Shrinking refinery capacity effecting delivery of US oil

Houston Chronicle:
At midnight on April 11, a 940-foot tanker maneuvered into the dock at the oil terminal in Valdez, Alaska, carrying an unusual cargo for a returning ship.
Sloshing in its tanks were more than 12 million gallons of Alaskan crude, at least a quarter of the cargo the ship had carried away from Valdez two weeks earlier.
The Alaskan Explorer had sailed to a Washington refinery but was forced to return to Alaska with 300,000 barrels because the onshore storage tanks were too full to accept it, confirmed Anil Mathur, CEO of the Alaska Tanker Co., which owns the ship.
"Not the normal course of business," said John Kotula, one of the few outsiders privy to the incident because of his position as manager of the state of Alaska's environmental office in Valdez.
The tanker's inability to offload its oil underlines a startling reality: Stocks of crude oil in the U.S. have been for the last two years at historic highs, while Americans are using decreasing amounts of its most important product - gasoline.
But federal statistics show another recent development: West Coast refineries are decreasing their production as the domestic demand for gasoline shrinks.
"If there is so much crude oil around, why is the price of gasoline so high? Why is the price of heating oil so high?" asked Dan Lawn, an environmental consultant who was in the same job as Kotula for decades before he retired in 2005.

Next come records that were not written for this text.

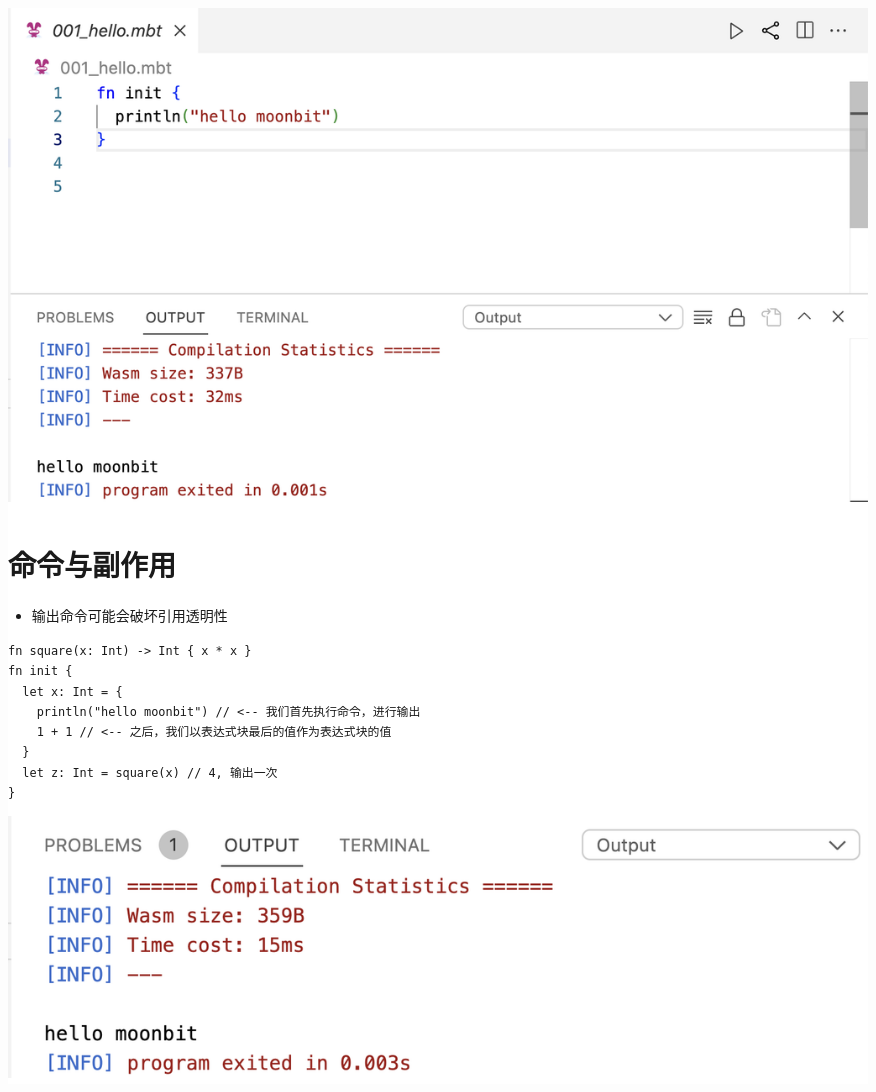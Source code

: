 ![height:300px](../pics/run_init.png)

# 命令与副作用
- 输出命令可能会破坏引用透明性
```moonbit
fn square(x: Int) -> Int { x * x }
fn init { 
  let x: Int = { 
    println("hello moonbit") // <-- 我们首先执行命令，进行输出
    1 + 1 // <-- 之后，我们以表达式块最后的值作为表达式块的值
  }
  let z: Int = square(x) // 4, 输出一次
}
```
![height:200px](../pics/print_once.png)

The BP refinery in northern Washington had been shut down due to a February fire when the Alaskan Explorer arrived there on April 6. But that doesn't explain the tanker's return to Valdez with a big load of oil. Refinery spokesman Bill Kidd acknowledged that in normal times, the ship would have offloaded the remainder of its cargo at one of three nearby refineries.
... 
I suspect the problem is that the new EPA rules have closed refineries in several parts of the country and made affordability an issue in a decision to build new ones.  We still need to pursue more domestic production of oil.  It is better to spend the money here than elsewhere at this price.  It boost the domestic economy and helps our trade balance.

The West Coast has less refining capacity because the Big Green lobbies have made it impracticable to expand or build new facilities, as have the previously mentioned EPA rules.